Soukenik says the company had to rely on its 103-year-old reputation and word of mouth to stay in operation.

“It’s kinda cool, ’cause we get like pictures of them from Instagram or Facebook and we can judge within about a half a size usually and then we know to make the pitch of the ring,” he said.

Earlier this week, Governor Mike DeWine announced that Ohio retailers could reopen May 12 if they followed certain health restrictions, such as limiting capacity and requiring employees to wear masks.

Friday, DeWine said companies can immediately allow a few customers inside by appointment only or by offering curbside service, if possible.

Governor DeWine said he made the accommodation after receiving numerous requests from retailers across the state. He says his main concern is the safety of employees and customers.

“Masks are mandatory. I have my Browns bandana, kept it washed and rotated for six weeks,” said the owner.
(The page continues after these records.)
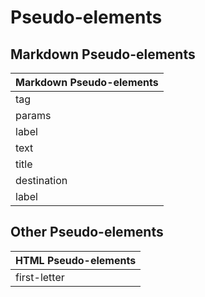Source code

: 
# Pseudo-elements

## Markdown Pseudo-elements

|Markdown Pseudo-elements|
|-----|
| tag |
| params |
| label |
| text |
| title |
| destination |
| label |

## Other Pseudo-elements

|HTML Pseudo-elements|
|-----|
|first-letter|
The jewelry store, located on the fifth floor of an office building at East 9th and Euclid, has already started advertising appointments on its website.

“We would schedule no more than two per hour from 10:00 until 3:00. The building’s secure, the building’s locked, so they have to be, they have to enter via security, there’s no more than typically five to eight people with those appointments at any given time,” said Soukenik

He says he eager to restock the display cases and welcome customers back inside.

“We really want to keep safety first,” Soukenik said.